In just a few short hours, we will all be celebrating a cinematic milestone that is pretty unique.
I’m sure there are lots of posts going up all over the web today about the day that Marty McFly joined us here in 2015, but if you aren’t already aware of it, that day is today 21 Oct 2015 at 4:29PM Hill Valley, California time.
In 1989, when I was 15 and the news came out that a sequel to the original Back to the Future was in the works, I was ecstatic. I couldn’t wait for the movie to come out. The movie was set to be released on the day before Thanksgiving, 22 Nov 1989, but unfortunately my family and I were invited a wedding in Houston, so I wasn’t gonna be able to see it on opening day because I’d be in transit from Detroit to good ole Texas.
When we got to the airport, while waiting for the call to board the plane I began to browse books and magazines at the newsstand. My eye caught a novelization of this movie and I immediately bought it. I read it cover to cover on the flight and this didn’t help subdue my enthusiasm to see the movie, but rather fanned the flames.
The following week, after getting home from the wedding (and having read the book more than once), I finally got the opportunity to see the movie and I was amazed (as most people were) as to the details given about what an optimistic future 2015 might look like. This is still one of the few glimpses of the future in movies that isn’t dark and dreary.
Those thoughts have journeyed with me over the last 26 years until this very day.
Year ago, I dreamed of walking out of my house on Oct 21st 2015 to see hover-converted cars, hoverboards, Jaws 19 in 3D directed by Max Spielberg, power laces, self drying and self adjusting clothes, automated gas stations, dust repellent paper, hydrated pizza, and many more things.
Unfortunately, Robert Zemekis and Bob Gale’s imaginations were more advanced than what technology was able to get us to in these past 26 years.

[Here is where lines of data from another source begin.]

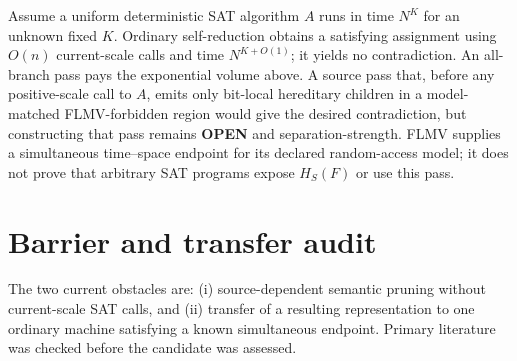 \documentclass[11pt]{article}
\newcommand{\OPEN}{\textbf{OPEN}}
\begin{document}
Assume a uniform deterministic SAT algorithm $A$ runs in time $N^K$ for an
unknown fixed $K$.  Ordinary self-reduction obtains a satisfying assignment
using $O(n)$ current-scale calls and time $N^{K+O(1)}$; it yields no
contradiction.  An all-branch pass pays the exponential volume above.  A
source pass that, before any positive-scale call to $A$, emits only
bit-local hereditary children in a model-matched FLMV-forbidden region would
give the desired contradiction, but constructing that pass remains \OPEN{}
and separation-strength.  FLMV supplies a simultaneous time--space endpoint
for its declared random-access model; it does not prove that arbitrary SAT
programs expose $H_S(F)$ or use this pass.

\section{Barrier and transfer audit}

The two current obstacles are: (i) source-dependent semantic pruning without
current-scale SAT calls, and (ii) transfer of a resulting representation to
one ordinary machine satisfying a known simultaneous endpoint.  Primary
literature was checked before the candidate was assessed.
\end{document}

They also predicted that fax machines would be very useful (guess they didn’t think the internet would pan out) and that somehow, someway, the Cubs would manage to win the World Series this year.
They did get a few things right tho, kids (and adults) are always preoccupied with their phones (yes, in the movie, they are headsets, but the idea is correct), large TV screens that can show numerous channels at once and of course inflation (ok, not as rampant as they predicted, but I still remember the picture in Die Hard in 1988 that showed the price of gas at 74 cents and look at it now)
Regardless, today is still an historic day in the life of movie fans and I wonder when the next time will be that we reach such a date where we can hope for such a pleasant and optimistic view of the future.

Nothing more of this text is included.